Да и у Соколиного Глаза осталось в квартире — вернее, в единственной большой комнате с очень низким потолком — из мебели всего две кровати, стул да стол, накрытый серо-белой под мрамор клеенкой. Остальное все давно уже было описано, заложено, распродано.
До сих пор он никак не мог решиться продать вторую, теперь лишнюю, кровать. Кровати были парные, красного дерева с инкрустацией в виде лир, а он втихомолку лелеял надежду снова жениться. Но за квартиру-то платить надо. И он отправился в Ветошный ряд.
Как ни тягостен был Соколиному Глазу этот путь, но и тут шагал, бодро вскинув голову вверх и немного набок, задрав нос, словно сам черт ему не брат. Дело в том, что он немного косил, и только такой жизнерадостный поворот головы позволял ему видеть перед собой что-нибудь.
Так он продефилировал мимо дома письмоводителя, где в пустой голой комнате неподвижно стоял у окна сам хозяин и безнадежно смотрел вниз на старый мост. Соколиный Глаз, по-актерски подняв руку, ответил на приветствие и свернул в Ветошный ряд.

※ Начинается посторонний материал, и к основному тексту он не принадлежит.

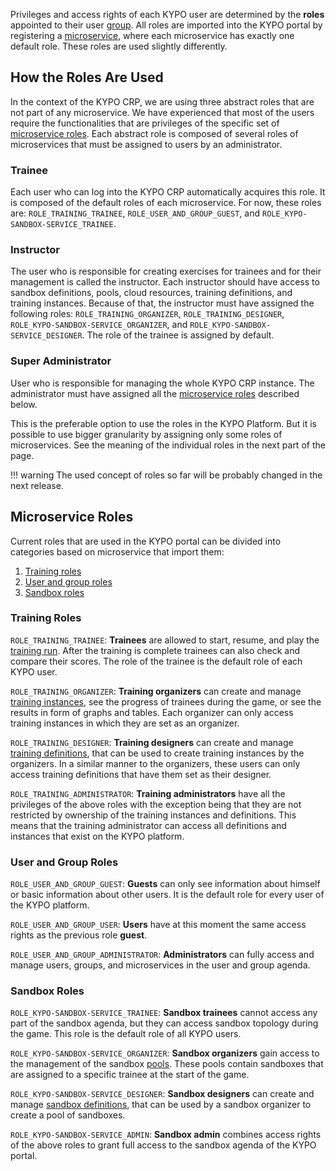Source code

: Privileges and access rights of each KYPO user are determined by the **roles** appointed to their user [group](../../user-guide/administration-agenda/groups.md).
All roles are imported into the KYPO portal by registering a [microservice](../../user-guide/administration-agenda/microservices.md), where each microservice has exactly one default role. These roles are used slightly differently.

## How the Roles Are Used 
In the context of the KYPO CRP, we are using three abstract roles that are not part of any microservice. We have experienced that most of the users require the functionalities that are privileges of the specific set of [microservice roles](#microservice-roles). Each abstract role is composed of several roles of microservices that must be assigned to users by an administrator.

### Trainee
Each user who can log into the KYPO CRP automatically acquires this role. It is composed of the default roles of each microservice. For now, these roles are: ``ROLE_TRAINING_TRAINEE``, ``ROLE_USER_AND_GROUP_GUEST``, and ``ROLE_KYPO-SANDBOX-SERVICE_TRAINEE``.

### Instructor
The user who is responsible for creating exercises for trainees and for their management is called the instructor. Each instructor should have access to sandbox definitions, pools, cloud resources, training definitions, and training instances. Because of that, the instructor must have assigned the following roles: ``ROLE_TRAINING_ORGANIZER``, ``ROLE_TRAINING_DESIGNER``, ``ROLE_KYPO-SANDBOX-SERVICE_ORGANIZER``, and ``ROLE_KYPO-SANDBOX-SERVICE_DESIGNER``. The role of the trainee is assigned by default. 

### Super Administrator
User who is responsible for managing the whole KYPO CRP instance. The administrator must have assigned all the [microservice roles](#microservice-roles) described below. 

This is the preferable option to use the roles in the KYPO Platform. But it is possible to use bigger granularity by assigning only some roles of microservices. See the meaning of the individual roles in the next part of the page. 

!!! warning 
    The used concept of roles so far will be probably changed in the next release.


## Microservice Roles 

Current roles that are used in the KYPO portal can be divided into categories based on microservice that import them:

1. [Training roles](#training-roles)
2. [User and group roles](#user-and-group-roles)
3. [Sandbox roles](#sandbox-roles)

### Training Roles

``ROLE_TRAINING_TRAINEE``: **Trainees** are allowed to start, resume, and play the [training run](../../user-guide/training-agenda/training-run.md). After the training is complete trainees can also check and compare their scores. The role of the trainee is the default role of each KYPO user.

``ROLE_TRAINING_ORGANIZER``: **Training organizers** can create and manage [training instances](../../user-guide/training-agenda/training-instance.md), see the progress of trainees during the game, or see the results in form of graphs and tables. Each organizer can only access training instances in which they are set as an organizer.

``ROLE_TRAINING_DESIGNER``: **Training designers** can create and manage [training definitions](../../user-guide/training-agenda/training-definition.md), that can be used to create training instances by the organizers. In a similar manner to the organizers, these users can only access training definitions that have them set as their designer.

``ROLE_TRAINING_ADMINISTRATOR``: **Training administrators** have all the privileges of the above roles with the exception being that they are not restricted by ownership of the training instances and definitions. This means that the training administrator can access all definitions and instances that exist on the KYPO platform.

### User and Group Roles

``ROLE_USER_AND_GROUP_GUEST``: **Guests** can only see information about himself or basic information about other users. It is the default role for every user of the KYPO platform.

``ROLE_USER_AND_GROUP_USER``: **Users** have at this moment the same access rights as the previous role **guest**.

``ROLE_USER_AND_GROUP_ADMINISTRATOR``: **Administrators** can fully access and manage users, groups, and microservices in the user and group agenda.

### Sandbox Roles

``ROLE_KYPO-SANDBOX-SERVICE_TRAINEE``: **Sandbox trainees** cannot access any part of the sandbox agenda, but they can access sandbox topology during the game. This role is the default role of all KYPO users.

``ROLE_KYPO-SANDBOX-SERVICE_ORGANIZER``: **Sandbox organizers** gain access to the management of the sandbox [pools](../../user-guide/sandbox-agenda/pool.md). These pools contain sandboxes that are assigned to a specific trainee at the start of the game. 

``ROLE_KYPO-SANDBOX-SERVICE_DESIGNER``: **Sandbox designers** can create and manage [sandbox definitions](../../user-guide/sandbox-agenda/sandbox-definition.md), that can be used by a sandbox organizer to create a pool of sandboxes. 

``ROLE_KYPO-SANDBOX-SERVICE_ADMIN``: **Sandbox admin** combines access rights of the above roles to grant full access to the sandbox agenda of the KYPO portal.
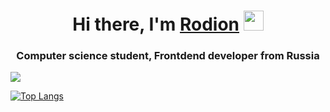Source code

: <!---Heading-->
<h1 align="center">Hi there, I'm <a href="https://vk.com/gimranovrodion" target="_blank">Rodion</a> 
<img src="https://github.com/blackcater/blackcater/raw/main/images/Hi.gif" height="32"/></h1>
<h3 align="center">Computer science student, Frontdend developer from Russia </h3>

<!---Profile Views-->
![](https://komarev.com/ghpvc/?username=RodionGimranov)

<!---Most Used Languages-->
[![Top Langs](https://github-readme-stats.vercel.app/api/top-langs/?username=RodionGimranov)](https://github.com/RodionGimranov/github-readme-stats)


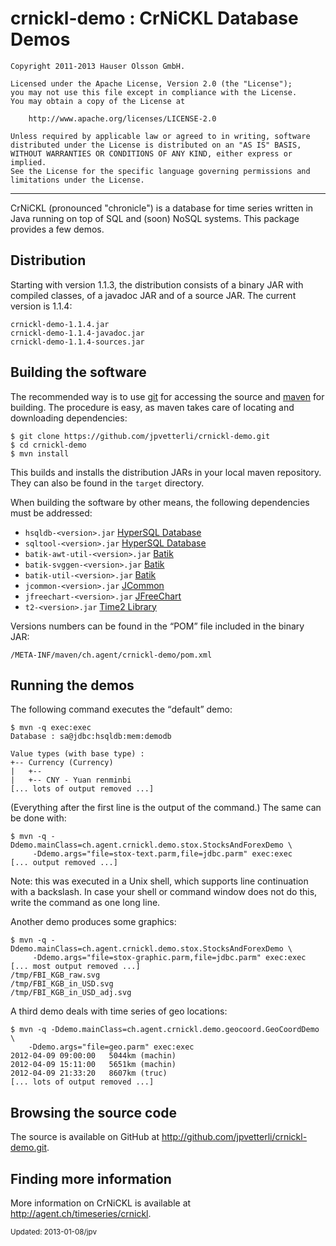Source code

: crnickl-demo : CrNiCKL Database Demos
=====================================

	Copyright 2011-2013 Hauser Olsson GmbH.
	
	Licensed under the Apache License, Version 2.0 (the "License");
	you may not use this file except in compliance with the License.
	You may obtain a copy of the License at
	
    	http://www.apache.org/licenses/LICENSE-2.0

	Unless required by applicable law or agreed to in writing, software
	distributed under the License is distributed on an "AS IS" BASIS,
	WITHOUT WARRANTIES OR CONDITIONS OF ANY KIND, either express or implied.
	See the License for the specific language governing permissions and
	limitations under the License.

***

CrNiCKL (pronounced "chronicle") is a database for time series written in 
Java running on top of SQL and (soon) NoSQL systems. This package
provides a few demos.

Distribution
------------

Starting with version 1.1.3, the distribution consists of a binary JAR with 
compiled classes, of a javadoc JAR and of a source JAR. The current version is
1.1.4:

	crnickl-demo-1.1.4.jar
	crnickl-demo-1.1.4-javadoc.jar
	crnickl-demo-1.1.4-sources.jar

Building the software
---------------------

The recommended way is to use [git](http://git-scm.com) for accessing the
source and [maven](<http://maven.apache.org/>) for building. The procedure 
is easy, as maven takes care of locating and downloading dependencies:

	$ git clone https://github.com/jpvetterli/crnickl-demo.git
	$ cd crnickl-demo
	$ mvn install

This builds and installs the distribution JARs in your local maven
repository. They can also be found in the `target` directory.

When building the software by other means, the following dependencies must be
addressed:

- `hsqldb-<version>.jar` [HyperSQL Database](http://hsqldb.org/)
- `sqltool-<version>.jar` [HyperSQL Database](http://hsqldb.org/)
- `batik-awt-util-<version>.jar` [Batik](http://xmlgraphics.apache.org/batik/)
- `batik-svggen-<version>.jar` [Batik](http://xmlgraphics.apache.org/batik/)
- `batik-util-<version>.jar` [Batik](http://xmlgraphics.apache.org/batik/)
- `jcommon-<version>.jar` [JCommon](http://www.jfree.org/jcommon/)
- `jfreechart-<version>.jar` [JFreeChart](http://www.jfree.org/jfreechart/) 
- `t2-<version>.jar` [Time2 Library](http://agent.ch/timeseries/t2/) 

Versions numbers can be found in the <q>POM</q> file included in the binary 
JAR:

	/META-INF/maven/ch.agent/crnickl-demo/pom.xml

Running the demos
-----------------

The following command executes the <q>default</q> demo:

	$ mvn -q exec:exec
	Database : sa@jdbc:hsqldb:mem:demodb
	
	Value types (with base type) : 
	+-- Currency (Currency)
	|   +-- 
	|   +-- CNY - Yuan renminbi
	[... lots of output removed ...]

(Everything after the first line is the output of the command.)
The same can be done with:

	$ mvn -q -Ddemo.mainClass=ch.agent.crnickl.demo.stox.StocksAndForexDemo \
		 -Ddemo.args="file=stox-text.parm,file=jdbc.parm" exec:exec
	[... output removed ...]

Note: this was executed in a Unix shell, which supports line continuation
with a backslash. In case your shell or command window does not do this, 
write the command as one long line.

Another demo produces some graphics:

	$ mvn -q -Ddemo.mainClass=ch.agent.crnickl.demo.stox.StocksAndForexDemo \
		 -Ddemo.args="file=stox-graphic.parm,file=jdbc.parm" exec:exec
	[... most output removed ...]
	/tmp/FBI_KGB_raw.svg
	/tmp/FBI_KGB_in_USD.svg
	/tmp/FBI_KGB_in_USD_adj.svg

A third demo deals with time series of geo locations:

	$ mvn -q -Ddemo.mainClass=ch.agent.crnickl.demo.geocoord.GeoCoordDemo \
		-Ddemo.args="file=geo.parm" exec:exec
	2012-04-09 09:00:00   5044km (machin)
	2012-04-09 15:11:00   5651km (machin)
	2012-04-09 21:33:20   8607km (truc)
	[... lots of output removed ...]

Browsing the source code
------------------------

The source is available on GitHub at 
<http://github.com/jpvetterli/crnickl-demo.git>.

Finding more information
------------------------

More information on CrNiCKL is available at 
<http://agent.ch/timeseries/crnickl>.

<small>Updated: 2013-01-08/jpv</small>

<link rel="stylesheet" type="text/css" href="README.css"/>

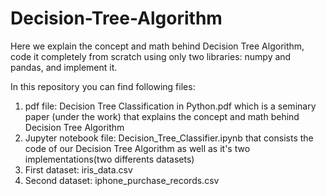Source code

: # Decision-Tree-Algorithm

Here we explain the concept and math behind Decision Tree Algorithm, code it completely from scratch using only two libraries: numpy and pandas, and implement it. 

In this repository you can find following files:
1. pdf file: Decision Tree Classification in Python.pdf which is a seminary paper (under the work) that explains the concept and math behind Decision Tree Algorithm 
2. Jupyter notebook file: Decision_Tree_Classifier.ipynb that consists the code of our Decision Tree Algorithm as well as it's two implementations(two differents datasets)
3. First dataset: iris_data.csv
4. Second dataset: iphone_purchase_records.csv
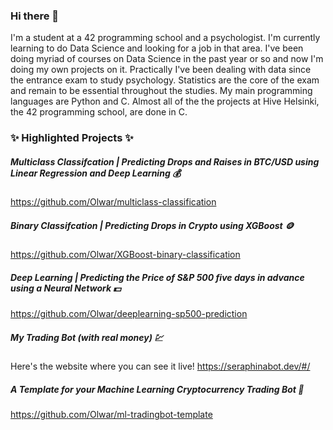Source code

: ### Hi there 👋

I'm a student at a 42 programming school and a psychologist. I'm currently learning to do Data Science and looking for a job in that area. I've been doing myriad of courses on Data Science in the past year or so and now I'm doing my own projects on it. Practically I've been dealing with data since the entrance exam to study psychology. Statistics are the core of the exam and remain to be essential throughout the studies. My main programming languages are Python and C. Almost all of the the projects at Hive Helsinki, the 42 programming school, are done in C.

### ✨ **Highlighted Projects** ✨

##### Multiclass Classifcation | Predicting Drops and Raises in BTC/USD using Linear Regression and Deep Learning :moneybag:
https://github.com/Olwar/multiclass-classification

##### Binary Classifcation | Predicting Drops in Crypto using XGBoost :coin:
https://github.com/Olwar/XGBoost-binary-classification

##### Deep Learning | Predicting the Price of S&P 500 five days in advance using a Neural Network :dollar:
https://github.com/Olwar/deeplearning-sp500-prediction

##### My Trading Bot (with real money) :chart:
Here's the website where you can see it live!
https://seraphinabot.dev/#/

##### A Template for your Machine Learning Cryptocurrency Trading Bot :money_mouth_face:
https://github.com/Olwar/ml-tradingbot-template

<!--
**Olwar/Olwar** is a ✨ _special_ ✨ repository because its `README.md` (this file) appears on your GitHub profile.

Here are some ideas to get you started:

- 🔭 I’m currently working on ...
- 🌱 I’m currently learning ...
- 👯 I’m looking to collaborate on ...
- 🤔 I’m looking for help with ...
- 💬 Ask me about ...
- 📫 How to reach me: ...
- 😄 Pronouns: ...
- ⚡ Fun fact: ...
-->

С одной стороны улицы помещались мясные ларьки, где по дешевке сбывали всякую дохлятину, далее шли кузница, скорняжная мастерская, красильня, немного подальше евреи торговали кожами — там висели на гвоздях выставленные для просушки окровавленные козьи и заячьи шкурки, затем шла мастерская формовщика, отливавшего гипсовых богородиц с младенцем, которых он затем размалевывал в малиновую и голубую краску, а на противоположной стороне, в покосившихся домишках, ютились лавчонки старьевщиков. С дверей свешивались брюки, юбки, мундиры. На выбитой запущенной мостовой лежал толстый слой коровьего и конского помета. Через Ветошный ряд гнали на бойню скотину.
Моросил дождь. Ветер озорно раздувал старые штаны и женские юбки. Лавки старьевщиков были битком набиты всевозможным хламом, который накапливался в домах чуть ли не веками. За последние десять лет большинство людей продало все до нитки, и лишь очень немногие в состоянии были что-либо покупать.